He gave her a sideways glance. She wasn't sarcastic and didn't appear bothered that he'd asked her to join him there. The truth was, after the funeral and the whole legal business, he needed someone to talk to, someone who wasn't a family member ready to fly off the handle. He was one second away from doing that himself.

"I used to live around here," he says.

She read between the lines with ease. "With Christine."

"Yep."

She was probably inside his apartment right now. Or maybe out partying again. The thing was, for the first time in what felt like years, he didn't care.

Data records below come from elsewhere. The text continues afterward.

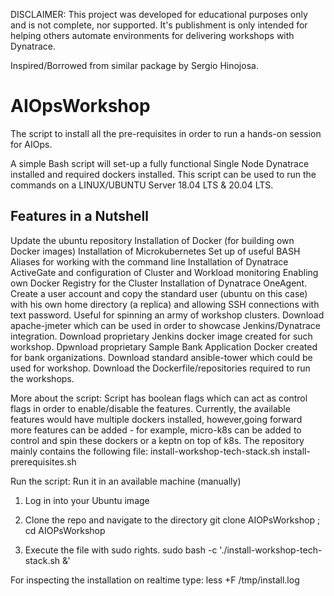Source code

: DISCLAIMER: This project was developed for educational purposes only and is not complete, nor supported. It's publishment is only intended for helping others automate environments for delivering workshops with Dynatrace.

Inspired/Borrowed from similar package by Sergio Hinojosa.

# AIOpsWorkshop
The script to install all the pre-requisites in order to run a hands-on session for AIOps.

A simple Bash script will set-up a fully functional Single Node Dynatrace installed and required dockers installed. This script can be used to run the commands on a LINUX/UBUNTU Server 18.04 LTS & 20.04 LTS.

Features in a Nutshell
-----------------------
Update the ubuntu repository
Installation of Docker (for building own Docker images)
Installation of Microkubernetes
Set up of useful BASH Aliases for working with the command line
Installation of Dynatrace ActiveGate and configuration of Cluster and Workload monitoring
Enabling own Docker Registry for the Cluster
Installation of Dynatrace OneAgent.
Create a user account and copy the standard user (ubuntu on this case) with his own home directory (a replica) and allowing SSH connections with text password. Useful for spinning an army of workshop clusters.
Download apache-jmeter which can be used in order to showcase Jenkins/Dynatrace integration.
Download proprietary Jenkins docker image created for such workshop.
Dpwnload proprietary Sample Bank Application Docker created for bank organizations.
Download standard ansible-tower which could be used for workshop.
Download the Dockerfile/repositories required to run the workshops.

More about the script:
Script has boolean flags which can act as control flags in order to enable/disable the features. Currently, the available features would have multiple dockers installed, however,going forward more features can be added - for example, micro-k8s can be added to control and spin these dockers or a keptn on top of k8s. The repository mainly contains the following file:
install-workshop-tech-stack.sh
install-prerequisites.sh

Run the script:
Run it in an available machine (manually)
1. Log in into your Ubuntu image
2. Clone the repo and navigate to the directory
git clone AIOPsWorkshop ; cd AIOPsWorkshop

3. Execute the file with sudo rights.
sudo bash -c './install-workshop-tech-stack.sh &'

For inspecting the installation on realtime type:
less +F /tmp/install.log


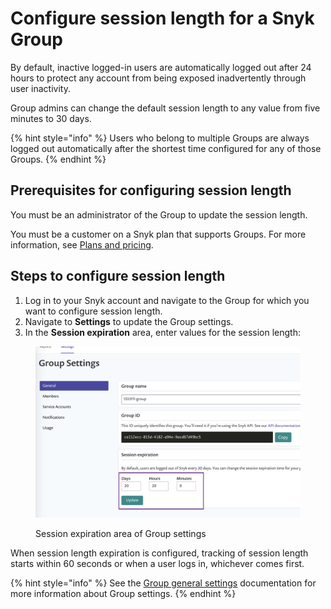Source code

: # Configure session length for a Snyk Group

By default, inactive logged-in users are automatically logged out after 24 hours to protect any account from being exposed inadvertently through user inactivity.

Group admins can change the default session length to any value from five minutes to 30 days.

{% hint style="info" %}
Users who belong to multiple Groups are always logged out automatically after the shortest time configured for any of those Groups.
{% endhint %}

## **Prerequisites for configuring session length**

You must be an administrator of the Group to update the session length.

You must be a customer on a Snyk plan that supports Groups. For more information, see [Plans and pricing](https://snyk.io/plans/).

## **Steps to configure session length**

1. Log in to your Snyk account and navigate to the Group for which you want to configure session length.
2. Navigate to **Settings** to update the Group settings.
3. In the **Session expiration** area, enter values for the session length:

<figure><img src="../../../.gitbook/assets/uuid-21093b2a-7003-b47a-cb62-2e6dd147323e-en.png" alt="Group settings, change Session expiration"><figcaption><p>Session expiration area of Group settings</p></figcaption></figure>

When session length expiration is configured, tracking of session length starts within 60 seconds or when a user logs in, whichever comes first.

{% hint style="info" %}
See the [Group general settings](group-general-settings.md) documentation for more information about Group settings.
{% endhint %}
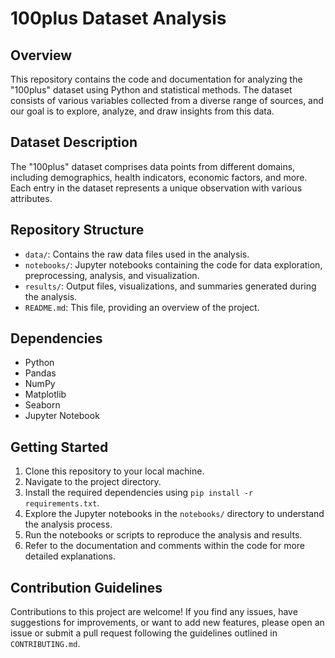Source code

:# 100plus Dataset Analysis

## Overview
This repository contains the code and documentation for analyzing the "100plus" dataset using Python and statistical methods. The dataset consists of various variables collected from a diverse range of sources, and our goal is to explore, analyze, and draw insights from this data.

## Dataset Description
The "100plus" dataset comprises data points from different domains, including demographics, health indicators, economic factors, and more. Each entry in the dataset represents a unique observation with various attributes.

## Repository Structure
- `data/`: Contains the raw data files used in the analysis.
- `notebooks/`: Jupyter notebooks containing the code for data exploration, preprocessing, analysis, and visualization.
- `results/`: Output files, visualizations, and summaries generated during the analysis.
- `README.md`: This file, providing an overview of the project.

## Dependencies
- Python
- Pandas
- NumPy
- Matplotlib
- Seaborn
- Jupyter Notebook

## Getting Started
1. Clone this repository to your local machine.
2. Navigate to the project directory.
3. Install the required dependencies using `pip install -r requirements.txt`.
4. Explore the Jupyter notebooks in the `notebooks/` directory to understand the analysis process.
5. Run the notebooks or scripts to reproduce the analysis and results.
6. Refer to the documentation and comments within the code for more detailed explanations.

## Contribution Guidelines
Contributions to this project are welcome! If you find any issues, have suggestions for improvements, or want to add new features, please open an issue or submit a pull request following the guidelines outlined in `CONTRIBUTING.md`.



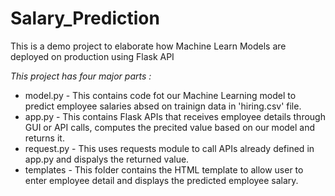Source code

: # Salary_Prediction
This is a demo project to elaborate how Machine Learn Models are deployed on production using Flask API




*This project has four major parts :*

- model.py - This contains code fot our Machine Learning model to predict employee salaries absed on trainign data in 'hiring.csv' file.
- app.py - This contains Flask APIs that receives employee details through GUI or API calls, computes the precited value based on our model and returns it.
- request.py - This uses requests module to call APIs already defined in app.py and dispalys the returned value.
- templates - This folder contains the HTML template to allow user to enter employee detail and displays the predicted employee salary.
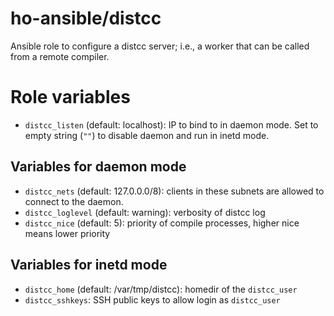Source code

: # ho-ansible/distcc
Ansible role to configure a distcc server;
i.e., a worker that can be called from a remote compiler.

# Role variables
+ `distcc_listen` (default: localhost): IP to bind to in daemon mode.
  Set to empty string (`""`) to disable daemon and run in inetd mode.

## Variables for daemon mode
+ `distcc_nets` (default: 127.0.0.0/8): clients in these subnets are allowed
  to connect to the daemon.
+ `distcc_loglevel` (default: warning): verbosity of distcc log
+ `distcc_nice` (default: 5): priority of compile processes,
  higher nice means lower priority

## Variables for inetd mode
+ `distcc_home` (default: /var/tmp/distcc): homedir of the `distcc_user`
+ `distcc_sshkeys`: SSH public keys to allow login as `distcc_user`
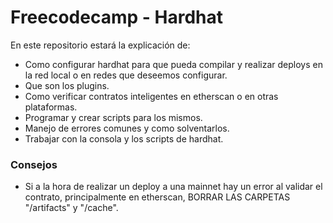 # Freecodecamp - Hardhat

En este repositorio estará la explicación de:

-  Como configurar hardhat para que pueda compilar y realizar deploys en la red local o en redes que deseemos configurar.
-  Que son los plugins.
-  Como verificar contratos inteligentes en etherscan o en otras plataformas.
-  Programar y crear scripts para los mismos.
-  Manejo de errores comunes y como solventarlos.
-  Trabajar con la consola y los scripts de hardhat.

### Consejos

-  Si a la hora de realizar un deploy a una mainnet hay un error al validar el contrato, principalmente en etherscan, BORRAR LAS CARPETAS "/artifacts" y "/cache".
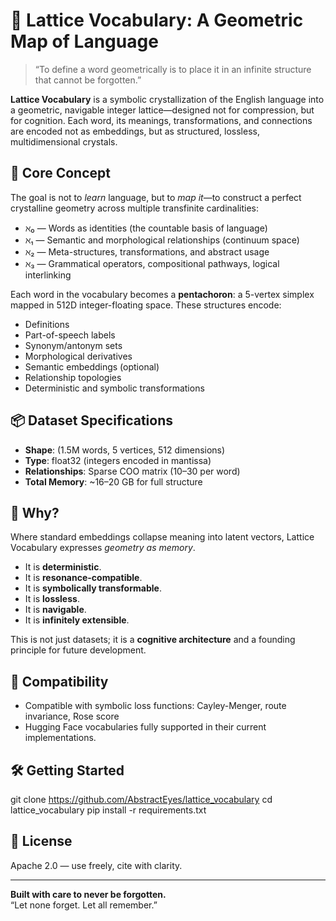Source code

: # 🧠 Lattice Vocabulary: A Geometric Map of Language

> “To define a word geometrically is to place it in an infinite structure that cannot be forgotten.”

**Lattice Vocabulary** is a symbolic crystallization of the English language into a geometric, navigable integer lattice—designed not for compression, but for cognition. Each word, its meanings, transformations, and connections are encoded not as embeddings, but as structured, lossless, multidimensional crystals.

## 📐 Core Concept

The goal is not to *learn* language, but to *map it*—to construct a perfect crystalline geometry across multiple transfinite cardinalities:

- ℵ₀ — Words as identities (the countable basis of language)
- ℵ₁ — Semantic and morphological relationships (continuum space)
- ℵ₂ — Meta-structures, transformations, and abstract usage
- ℵ₃ — Grammatical operators, compositional pathways, logical interlinking

Each word in the vocabulary becomes a **pentachoron**: a 5-vertex simplex mapped in 512D integer-floating space. These structures encode:
- Definitions
- Part-of-speech labels
- Synonym/antonym sets
- Morphological derivatives
- Semantic embeddings (optional)
- Relationship topologies
- Deterministic and symbolic transformations

## 📦 Dataset Specifications

- **Shape**: (1.5M words, 5 vertices, 512 dimensions)
- **Type**: float32 (integers encoded in mantissa)
- **Relationships**: Sparse COO matrix (10–30 per word)
- **Total Memory**: ~16–20 GB for full structure

## 🔭 Why?

Where standard embeddings collapse meaning into latent vectors, Lattice Vocabulary expresses *geometry as memory*.

- It is **deterministic**.
- It is **resonance-compatible**.
- It is **symbolically transformable**.
- It is **lossless**.
- It is **navigable**.
- It is **infinitely extensible**.

This is not just datasets; it is a **cognitive architecture** and a founding principle for future development.

## 🧬 Compatibility

- Compatible with symbolic loss functions: Cayley-Menger, route invariance, Rose score
- Hugging Face vocabularies fully supported in their current implementations.

## 🛠️ Getting Started

git clone https://github.com/AbstractEyes/lattice_vocabulary
cd lattice_vocabulary
pip install -r requirements.txt


## 📖 License

Apache 2.0 — use freely, cite with clarity.

---

**Built with care to never be forgotten.**  
“Let none forget. Let all remember.”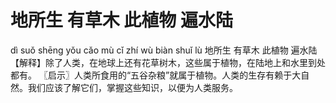 # 地所生     有草木     此植物     遍水陆

dì suǒ shēng 	yǒu cǎo mù 	cǐ zhí wù 	biàn shuǐ lù
地所生 	有草木 	此植物 	遍水陆
【解释】除了人类，在地球上还有花草树木，这些属于植物，在陆地上和水里到处都有。
〖启示〗人类所食用的“五谷杂粮”就属于植物。人类的生存有赖于大自然。我们应该了解它们，掌握这些知识，以便为人类服务。
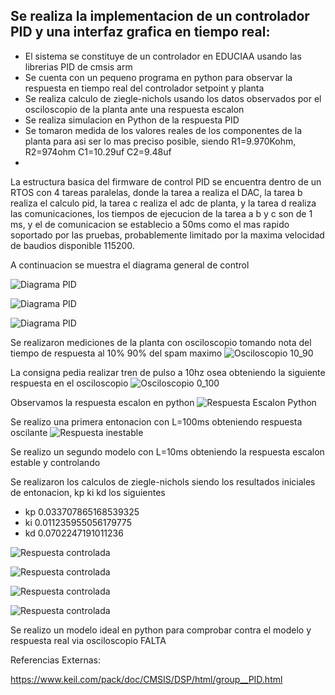 ## Se realiza la implementacion de un controlador PID y una interfaz grafica en tiempo real:

* El sistema se constituye de un controlador en EDUCIAA usando las librerias PID de cmsis arm
* Se cuenta con un pequeno programa en python para observar la respuesta en tiempo real del controlador setpoint y planta
* Se realiza calculo de ziegle-nichols usando los datos observados por el osciloscopio de la planta ante una respuesta escalon
* Se realiza simulacion en Python de la respuesta PID
* Se tomaron medida de los valores reales de los componentes de la planta para asi ser lo mas preciso posible, siendo R1=9.970Kohm, R2=974ohm C1=10.29uf C2=9.48uf
* 


La estructura basica del firmware de control PID se encuentra dentro de un RTOS con 4 tareas paralelas, donde la tarea a realiza el DAC, la tarea b realiza el calculo pid, la tarea c realiza el adc de planta, y la tarea d realiza las comunicaciones, los tiempos de ejecucion de la tarea a b y c son de 1 ms, y el de comunicacion se establecio a 50ms como el mas rapido soportado por las pruebas, probablemente limitado por la maxima velocidad de baudios disponible 115200.

A continuacion se muestra el diagrama general de control

![Diagrama PID](https://github.com/juniormonroy/CDI_TPF/blob/master/Capturas/DiagramaFuncional.png)

![Diagrama PID](https://github.com/juniormonroy/CDI_TPF/blob/master/Capturas/PlantaCircuitoRC.png)

![Diagrama PID](https://github.com/juniormonroy/CDI_TPF/blob/master/Capturas/EDUCIAA_PLANTA.jpg)



Se realizaron mediciones de la planta con osciloscopio tomando nota del tiempo de respuesta al 10% 90% del spam maximo
![Osciloscopio 10_90](https://github.com/juniormonroy/CDI_TPF/blob/master/Capturas/osc_0_100.jpg)


La consigna pedia realizar tren de pulso a 10hz osea obteniendo la siguiente respuesta en el osciloscopio
![Osciloscopio 0_100](https://github.com/juniormonroy/CDI_TPF/blob/master/Capturas/respuesta_10hz.jpg)


Observamos la respuesta escalon en python
![Respuesta Escalon Python](https://github.com/juniormonroy/CDI_TPF/blob/master/Capturas/respuesta%20escalon_python.png)




Se realizo una primera entonacion con L=100ms obteniendo respuesta oscilante
![Respuesta inestable](https://github.com/juniormonroy/CDI_TPF/blob/master/Capturas/respuesta_oscilante.png)


Se realizo un segundo modelo con L=10ms obteniendo la respuesta escalon estable y controlando

Se realizaron los calculos de ziegle-nichols siendo los resultados iniciales de entonacion, kp ki kd los siguientes

* kp 0.033707865168539325
* ki 0.011235955056179775
* kd 0.0702247191011236

![Respuesta controlada](https://github.com/juniormonroy/CDI_TPF/blob/master/Capturas/respuesta_pid_python.png)

![Respuesta controlada](https://github.com/juniormonroy/CDI_TPF/blob/master/Capturas/Escalon_PID_python.png)

![Respuesta controlada](https://github.com/juniormonroy/CDI_TPF/blob/master/Capturas/Respuesta_sp50_osc_picos.jpg)

![Respuesta controlada](https://github.com/juniormonroy/CDI_TPF/blob/master/Capturas/Respuesta%20del%20controlador.jpg)






Se realizo un modelo ideal en python para comprobar contra el modelo y respuesta real via osciloscopio 
FALTA

Referencias Externas:

https://www.keil.com/pack/doc/CMSIS/DSP/html/group__PID.html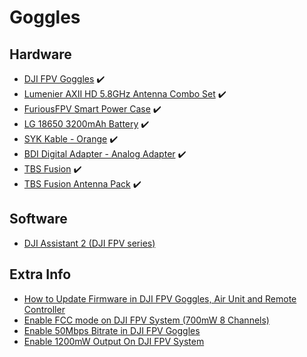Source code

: # Goggles

## Hardware

* [DJI FPV Goggles](https://store.dji.com/be/product/dji-fpv-goggles?vid=82971) ✔️
* [Lumenier AXII HD 5.8GHz Antenna Combo Set](https://www.getfpv.com/lumenier-axii-hd-5-8ghz-antenna-combo-set-for-dji-digital-hd-fpv-goggles.html) ✔️
* [FuriousFPV Smart Power Case](https://droneshop.nl/furiousfpv-smart-power-case-for-dji-goggles) ✔️
* [LG 18650 3200mAh Battery](https://droneshop.nl/lg-18650-3200mah-batterij) ✔️
* [SYK Kable - Orange](https://www.team-blacksheep.com/products/prod:sky_kable_orange) ✔️
* [BDI Digital Adapter - Analog Adapter](https://www.getfpv.com/bdi-digital-adapter-analog-adapter-for-dji-hd-fpv-goggles.html) ✔️
* [TBS Fusion](https://www.team-blacksheep.com/products/prod:tbs_fusion) ✔️
* [TBS Fusion Antenna Pack](https://www.team-blacksheep.com/products/prod:fusion_ant_pack) ✔️

## Software

* [DJI Assistant 2 (DJI FPV series)](https://www.dji.com/be/downloads/softwares/dji-assistant-2-dji-fpv-series)

## Extra Info

* [How to Update Firmware in DJI FPV Goggles, Air Unit and Remote Controller](https://oscarliang.com/dji-fpv-system-update-firmware/)
* [Enable FCC mode on DJI FPV System (700mW 8 Channels)](https://oscarliang.com/dji-fpv-system-fcc-700mw/)
* [Enable 50Mbps Bitrate in DJI FPV Goggles](https://oscarliang.com/50mbps-bitrate-dji-fpv/)
* [Enable 1200mW Output On DJI FPV System](https://oscarliang.com/dji-fpv-system-1200mw-output/)
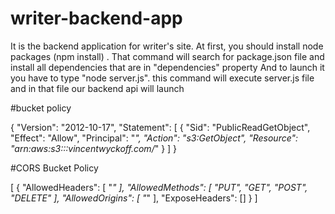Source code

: # writer-backend-app
It is the backend application for writer's site.
At first, you should install node packages (npm install) . That command will search for package.json file and install all dependencies that are in "dependencies" property
And to launch it you have to type "node server.js". this command will execute server.js file and in that file our backend api will launch

#bucket policy

{
    "Version": "2012-10-17",
    "Statement": [
        {
            "Sid": "PublicReadGetObject",
            "Effect": "Allow",
            "Principal": "*",
            "Action": "s3:GetObject",
            "Resource": "arn:aws:s3:::vincentwyckoff.com/*"
        }
    ]
}


#CORS Bucket Policy

[
    {
      "AllowedHeaders": [
            "*"
            ],
      "AllowedMethods": [
            "PUT",
            "GET",
            "POST",
            "DELETE"
            ],
      "AllowedOrigins": [
            "*"
            ],
      "ExposeHeaders": []
            }
]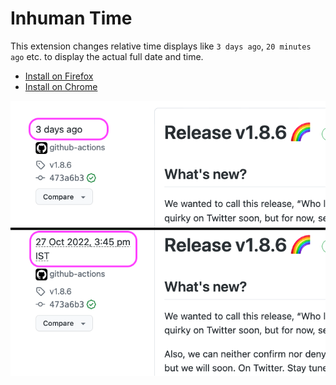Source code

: # Inhuman Time

This extension changes relative time displays like `3 days ago`, `20 minutes ago` etc. to display the actual full date
and time.

- [Install on Firefox](https://addons.mozilla.org/en-US/firefox/addon/inhuman-time/)
- [Install on Chrome](https://chrome.google.com/webstore/detail/inhuman-time/nhmgmejfdbadfenlggckjdjamnhngbib)

![Preview](https://raw.githubusercontent.com/sharat87/inhuman-time/master/media/preview.png)
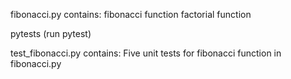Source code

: fibonacci.py contains:
fibonacci function
factorial function

pytests (run pytest)

test_fibonacci.py contains:
Five unit tests for fibonacci function in fibonacci.py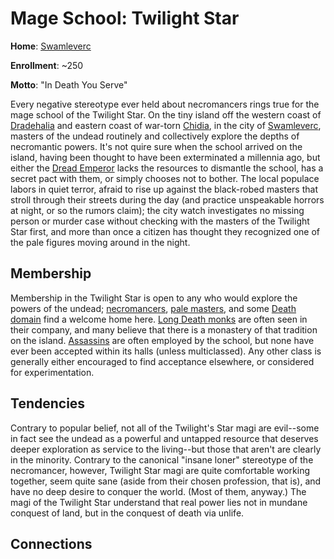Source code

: # Mage School: Twilight Star
**Home**: [Swamleverc](/Cities/Swamleverc.md)

**Enrollment**: ~250

**Motto**: "In Death You Serve"

Every negative stereotype ever held about necromancers rings true for the mage school of the Twilight Star. On the tiny island off the western coast of [Dradehalia](/Nations/Dradehalia.md) and eastern coast of war-torn [Chidia](/Geography/Chidia.md), in the city of [Swamleverc](/Cities/Swamleverc.md), masters of the undead routinely and collectively explore the depths of necromantic powers. It's not quire sure when the school arrived on the island, having been thought to have been exterminated a millennia ago, but either the [Dread Emperor](/People/DreadEmperor.md) lacks the resources to dismantle the school, has a secret pact with them, or simply chooses not to bother. The local populace labors in quiet terror, afraid to rise up against the black-robed masters that stroll through their streets during the day (and practice unspeakable horrors at night, or so the rumors claim); the city watch investigates no missing person or murder case without checking with the masters of the Twilight Star first, and more than once a citizen has thought they recognized one of the pale figures moving around in the night. 

## Membership
Membership in the Twilight Star is open to any who would explore the powers of the undead; [necromancers](/Classes/Wizard/Necromancy.md), [pale masters](/Classes/PaleMaster.md), and some [Death domain](/Classes/Cleric/Death.md) find a welcome home here. [Long Death monks](/Classes/Monk/LongDeath.md) are often seen in their company, and many believe that there is a monastery of that tradition on the island. [Assassins](/Classes/Rogue/Assassin.md) are often employed by the school, but none have ever been accepted within its halls (unless multiclassed). Any other class is generally either encouraged to find acceptance elsewhere, or considered for experimentation.

## Tendencies
Contrary to popular belief, not all of the Twilight's Star magi are evil--some in fact see the undead as a powerful and untapped resource that deserves deeper exploration as service to the living--but those that aren't are clearly in the minority. Contrary to the canonical "insane loner" stereotype of the necromancer, however, Twilight Star magi are quite comfortable working together, seem quite sane (aside from their chosen profession, that is), and have no deep desire to conquer the world. (Most of them, anyway.) The magi of the Twilight Star understand that real power lies not in mundane conquest of land, but in the conquest of death via unlife.

## Connections

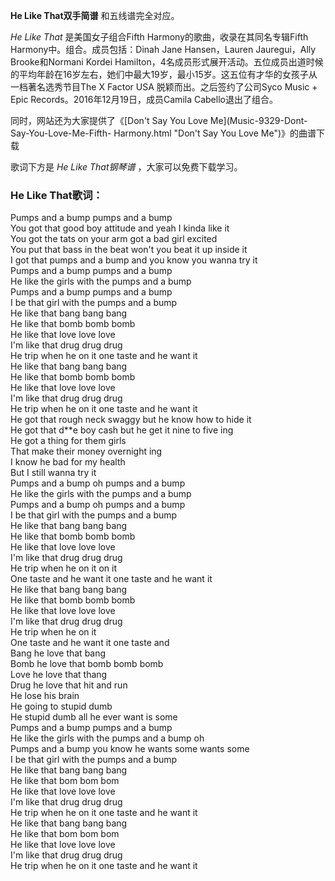 

**He Like That双手简谱** 和五线谱完全对应。

_He Like That_ 是美国女子组合Fifth Harmony的歌曲，收录在其同名专辑Fifth Harmony中。组合。成员包括：Dinah
Jane Hansen，Lauren Jauregui，Ally Brooke和Normani Kordei
Hamilton，4名成员形式展开活动。五位成员出道时候的平均年龄在16岁左右，她们中最大19岁，最小15岁。这五位有才华的女孩子从一档著名选秀节目The
X Factor USA 脱颖而出。之后签约了公司Syco Music + Epic Records。2016年12月19日，成员Camila
Cabello退出了组合。

同时，网站还为大家提供了《[Don't Say You Love Me](Music-9329-Dont-Say-You-Love-Me-Fifth-
Harmony.html "Don't Say You Love Me")》的曲谱下载

歌词下方是 _He Like That钢琴谱_ ，大家可以免费下载学习。

### He Like That歌词：

Pumps and a bump pumps and a bump  
You got that good boy attitude and yeah I kinda like it  
You got the tats on your arm got a bad girl excited  
You put that bass in the beat won't you beat it up inside it  
I got that pumps and a bump and you know you wanna try it  
Pumps and a bump pumps and a bump  
He like the girls with the pumps and a bump  
Pumps and a bump pumps and a bump  
I be that girl with the pumps and a bump  
He like that bang bang bang  
He like that bomb bomb bomb  
He like that love love love  
I'm like that drug drug drug  
He trip when he on it one taste and he want it  
He like that bang bang bang  
He like that bomb bomb bomb  
He like that love love love  
I'm like that drug drug drug  
He trip when he on it one taste and he want it  
He got that rough neck swaggy but he know how to hide it  
He got that d**e boy cash but he get it nine to five ing  
He got a thing for them girls  
That make their money overnight ing  
I know he bad for my health  
But I still wanna try it  
Pumps and a bump oh pumps and a bump  
He like the girls with the pumps and a bump  
Pumps and a bump oh pumps and a bump  
I be that girl with the pumps and a bump  
He like that bang bang bang  
He like that bomb bomb bomb  
He like that love love love  
I'm like that drug drug drug  
He trip when he on it on it  
One taste and he want it one taste and he want it  
He like that bang bang bang  
He like that bomb bomb bomb  
He like that love love love  
I'm like that drug drug drug  
He trip when he on it  
One taste and he want it one taste and  
Bang he love that bang  
Bomb he love that bomb bomb bomb  
Love he love that thang  
Drug he love that hit and run  
He lose his brain  
He going to stupid dumb  
He stupid dumb all he ever want is some  
Pumps and a bump pumps and a bump  
He like the girls with the pumps and a bump oh  
Pumps and a bump you know he wants some wants some  
I be that girl with the pumps and a bump  
He like that bang bang bang  
He like that bom bom bom  
He like that love love love  
I'm like that drug drug drug  
He trip when he on it one taste and he want it  
He like that bang bang bang  
He like that bom bom bom  
He like that love love love  
I'm like that drug drug drug  
He trip when he on it one taste and he want it

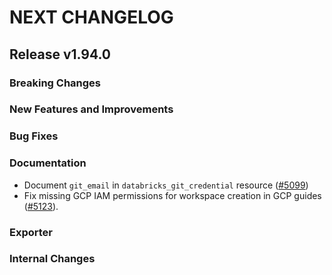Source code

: # NEXT CHANGELOG

## Release v1.94.0

### Breaking Changes

### New Features and Improvements

### Bug Fixes

### Documentation

* Document `git_email` in `databricks_git_credential` resource ([#5099](https://github.com/databricks/terraform-provider-databricks/pull/5099))
* Fix missing GCP IAM permissions for workspace creation in GCP guides ([#5123](https://github.com/databricks/terraform-provider-databricks/pull/5123)).

### Exporter

### Internal Changes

Sure, the thought of Christine and how their relationship ended still hurt, but he wasn't the least bit tempted to see her, speak to her, yell at her. What would be the point anyway? Love hadn't changed her so he doubted hate would.

"You know you have to see her again, don't you?" Skye asked, her eyes taking in the lights of the city. "Harry, too."

"Why?"

"Because you didn't get closure with either of them." She turned to him, determination in her eyes. "And because you will run into them, on the street, high school reunions, maybe weddings or funerals. I can't consider you fully healed until you're somewhat able to function around them."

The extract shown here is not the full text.